The European Court of Human Rights (ECHR) on Tuesday ruled against the Republic of Cyprus in the appeal by journalist Makarios Droushiotis that there was a violation of Article 10 of the European Convention on Human Rights (ECHR) regarding freedom of expression.

The case concerned an article by Droushiotis, which was published in the local daily newspaper Politis in 2005. The article criticised the extension of the service of Akis Papasavvas by decision of the Council of Ministers.

“This decision is extremely important for freedom of speech and validates the scope for criticism of those in power at a time when in Cyprus freedom of expression is suppressed,” Droushiotis said.

The ECHR awarded Droushiotis €12,000 for moral damages and €5,362.50 for court costs.

In 2015, in civil defamation proceedings, the Supreme Court ruled that Droushiotis and the publishers of Politis newspaper must pay €25,000, an amount which the publishing house paid.

In its conclusions, the ECHR found that the reasons given to justify the interference with the issue of freedom of expression, although relevant, were not sufficient. “The national courts focussed particularly on the excessiveness of the expressions used without giving sufficient weight to other relevant factors that should be taken into account when weighing their decision,” it said.

Additionally, it noted, “the amount awarded was disproportionate to the goals that had been set.
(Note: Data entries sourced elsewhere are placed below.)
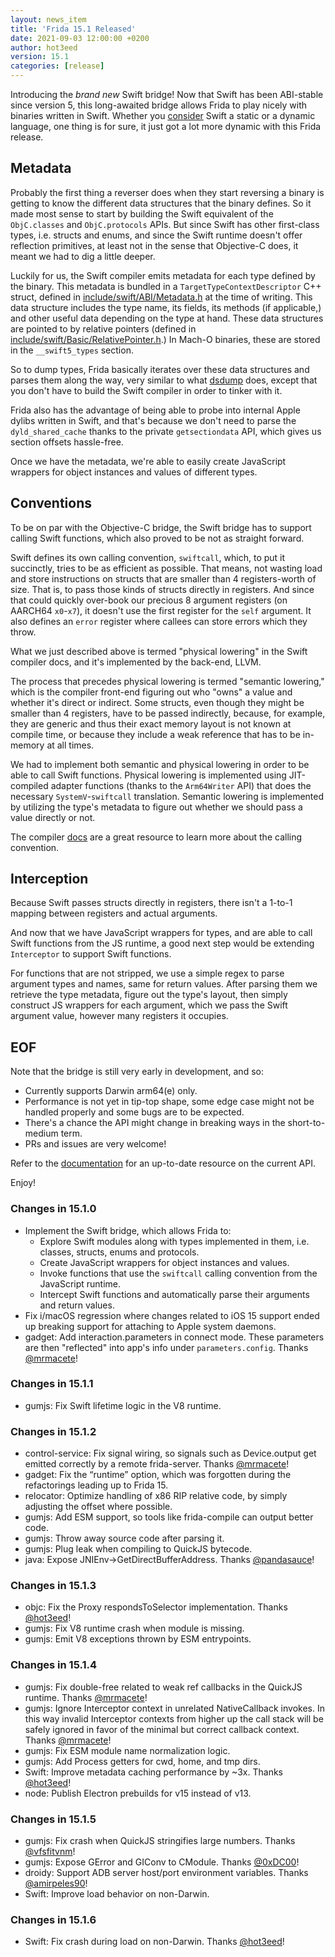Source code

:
 ```yaml
---
layout: news_item
title: 'Frida 15.1 Released'
date: 2021-09-03 12:00:00 +0200
author: hot3eed
version: 15.1
categories: [release]
---
```


Introducing the _brand new_ Swift bridge! Now that Swift has been
ABI-stable since version 5, this long-awaited bridge allows Frida to play nicely
with binaries written in Swift. Whether you [consider][] Swift a static or a
dynamic language, one thing is for sure, it just got a lot more dynamic with
this Frida release.

## Metadata

Probably the first thing a reverser does when they start reversing a binary is
getting to know the different data structures that the binary defines. So it
made most sense to start by building the Swift equivalent of the `ObjC.classes`
and `ObjC.protocols` APIs. But since Swift has other first-class types,
i.e. structs and enums, and since the Swift runtime doesn't offer reflection
primitives, at least not in the sense that Objective-C does, it meant we had to
dig a little deeper.

Luckily for us, the Swift compiler emits metadata for each type
defined by the binary. This metadata is bundled in a
`TargetTypeContextDescriptor` C++ struct, defined in
[include/swift/ABI/Metadata.h][] at the time of writing. This data structure
includes the type name, its fields, its methods (if applicable,) and other useful
data depending on the type at hand. These data structures are pointed to by
relative pointers (defined in [include/swift/Basic/RelativePointer.h][].) In
Mach-O binaries, these are stored in the `__swift5_types` section.

So to dump types, Frida basically iterates over these data structures and
parses them along the way, very similar to what [dsdump][] does, except that you
don't have to build the Swift compiler in order to tinker with it.

Frida also has the advantage of being able to probe into
internal Apple dylibs written in Swift, and that's because we don't need to
parse the `dyld_shared_cache` thanks to the private `getsectiondata` API, which
gives us section offsets hassle-free.

Once we have the metadata, we're able to easily create JavaScript wrappers for
object instances and values of different types.

## Conventions

To be on par with the Objective-C bridge, the Swift bridge has to support
calling Swift functions, which also proved to be not as straight forward.

Swift defines its own calling convention, `swiftcall`, which, to put it
succinctly, tries to be as efficient as possible. That means, not wasting load
and store instructions on structs that are smaller than 4 registers-worth of
size. That is, to pass those kinds of structs directly in registers. And since
that could quickly over-book our precious 8 argument registers
(on AARCH64 `x0`-`x7`), it doesn't use the first register for the `self`
argument. It also defines an `error` register where callees can store errors
which they throw.

What we just described above is termed "physical lowering" in the Swift compiler
docs, and it's implemented by the back-end, LLVM.

The process that precedes physical lowering is termed "semantic lowering," which
is the compiler front-end figuring out who "owns" a value and whether
it's direct or indirect. Some structs, even though they might be smaller than
4 registers, have to be passed indirectly, because, for example, they are
generic and thus their exact memory layout is not known at compile time, or
because they include a weak reference that has to be in-memory at all times.

We had to implement both semantic and physical lowering in order to be able
to call Swift functions. Physical lowering is implemented using JIT-compiled
adapter functions (thanks to the `Arm64Writer` API) that does the necessary
`SystemV`-`swiftcall` translation. Semantic lowering is implemented by utilizing
the type's metadata to figure out whether we should pass a value directly or
not.

The compiler [docs][] are a great resource to learn more about the calling
convention.

## Interception

Because Swift passes structs directly in registers, there isn't a 1-to-1 mapping
between registers and actual arguments.

And now that we have JavaScript wrappers for types, and are able to call Swift
functions from the JS runtime, a good next step would be extending `Interceptor`
to support Swift functions.

For functions that are not stripped, we use a simple regex to parse argument
types and names, same for return values. After parsing them we retrieve the
type metadata, figure out the type's layout, then simply construct JS wrappers
for each argument, which we pass the Swift argument value, however many
registers it occupies.

## EOF

Note that the bridge is still very early in development, and so:
  - Currently supports Darwin arm64(e) only.
  - Performance is not yet in tip-top shape, some edge case might not be handled
    properly and some bugs are to be expected.
  - There's a chance the API might change in breaking ways in the
    short-to-medium term.
  - PRs and issues are very welcome!


Refer to the [documentation][] for an up-to-date resource on the current API.

Enjoy!


### Changes in 15.1.0

- Implement the Swift bridge, which allows Frida to:
  - Explore Swift modules along with types implemented in them, i.e. classes,
    structs, enums and protocols.
  - Create JavaScript wrappers for object instances and values.
  - Invoke functions that use the `swiftcall` calling convention from the
    JavaScript runtime.
  - Intercept Swift functions and automatically parse their arguments and return
    values.
- Fix i/macOS regression where changes related to iOS 15 support ended up
  breaking support for attaching to Apple system daemons.
- gadget: Add interaction.parameters in connect mode. These parameters are then
  "reflected" into app's info under `parameters.config`. Thanks [@mrmacete][]!

### Changes in 15.1.1

- gumjs: Fix Swift lifetime logic in the V8 runtime.

### Changes in 15.1.2

- control-service: Fix signal wiring, so signals such as Device.output get
  emitted correctly by a remote frida-server. Thanks [@mrmacete][]!
- gadget: Fix the “runtime” option, which was forgotten during the refactorings
  leading up to Frida 15.
- relocator: Optimize handling of x86 RIP relative code, by simply adjusting the
  offset where possible.
- gumjs: Add ESM support, so tools like frida-compile can output better code.
- gumjs: Throw away source code after parsing it.
- gumjs: Plug leak when compiling to QuickJS bytecode.
- java: Expose JNIEnv->GetDirectBufferAddress. Thanks [@pandasauce][]!

### Changes in 15.1.3

- objc: Fix the Proxy respondsToSelector implementation. Thanks [@hot3eed][]!
- gumjs: Fix V8 runtime crash when module is missing.
- gumjs: Emit V8 exceptions thrown by ESM entrypoints.

### Changes in 15.1.4

- gumjs: Fix double-free related to weak ref callbacks in the QuickJS runtime.
  Thanks [@mrmacete][]!
- gumjs: Ignore Interceptor context in unrelated NativeCallback invokes. In this
  way invalid Interceptor contexts from higher up the call stack will be safely
  ignored in favor of the minimal but correct callback context. Thanks
  [@mrmacete][]!
- gumjs: Fix ESM module name normalization logic.
- gumjs: Add Process getters for cwd, home, and tmp dirs.
- Swift: Improve metadata caching performance by ~3x. Thanks [@hot3eed][]!
- node: Publish Electron prebuilds for v15 instead of v13.

### Changes in 15.1.5

- gumjs: Fix crash when QuickJS stringifies large numbers. Thanks
  [@vfsfitvnm][]!
- gumjs: Expose GError and GIConv to CModule. Thanks [@0xDC00][]!
- droidy: Support ADB server host/port environment variables. Thanks
  [@amirpeles90][]!
- Swift: Improve load behavior on non-Darwin.

### Changes in 15.1.6

- Swift: Fix crash during load on non-Darwin. Thanks [@hot3eed][]!


[consider]: https://youtu.be/0rHG_Pa86oA?t=36
[include/swift/ABI/Metadata.h]: https://github.com/apple/swift/blob/52e852a7a9758e6edcb872761ab997b552eec565/include/swift/ABI/Metadata.h
[dsdump]: https://github.com/DerekSelander/dsdump
[include/swift/Basic/RelativePointer.h]: https://github.com/apple/swift/blob/52e852a7a9758e6edcb872761ab997b552eec565/include/swift/Basic/RelativePointer.h
[docs]: https://github.com/apple/swift/blob/52e852a7a9758e6edcb872761ab997b552eec565/docs/ABI/CallingConvention.rst
[documentation]: https://github.com/frida/frida-swift-bridge/blob/master/docs/api.md
[@mrmacete]: https://twitter.com/bezjaje
[@pandasauce]: https://github.com/pandasauce
[@hot3eed]: https://github.com/hot3eed
[@vfsfitvnm]: https://github.com/vfsfitvnm
[@0xDC00]: https://github.com/0xDC00
[@amirpeles90]: https://github.com/amirpeles90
Therefore, the intervention in question was not “necessary in a democratic society”.

Therefore, the ECHR ruled that there had been a violation of Article 10 of the Treaty.

In its decision, the court noted that the press “plays a necessary role in a democratic society”. “Although it must not exceed certain limits, especially in relation to the protection of the reputation and rights of others, yet it is its duty to convey, in a manner consistent with its duties and responsibilities, information and ideas on all matters of public of interest”, it said.

“It is not only the duty of the press to convey such information and ideas, but the public also has the right to receive them,” it noted. “If this were not the case, the press would not be able to play its vital role of public watchdog,” the court added.

According to the ECHR, the freedom of journalists also covers recourse to a degree of exaggeration or even provocation, and it is not for the court, nor for national courts, to substitute its own views for those of the press as regards techniques in the manner of writing to be adopted in a particular case.

In another point of the decision in relation to the amount awarded at the national level, it noted that although it can be considered that the publication of the article in a widely-circulated newspaper may have influenced to some extent the person concerned, the court considered that the amounts awarded were “disproportionate to any possible damage to reputation and has doubts as to whether the effects of the article were sufficiently serious to override the applicant’s right to freedom of expression.

The award of such an amount, given its size, “may, in the court’s view, discourage open discussion of matters of public interest and the fact that the publisher ultimately chose to pay the full amount in this case cannot change this finding,” the court stated.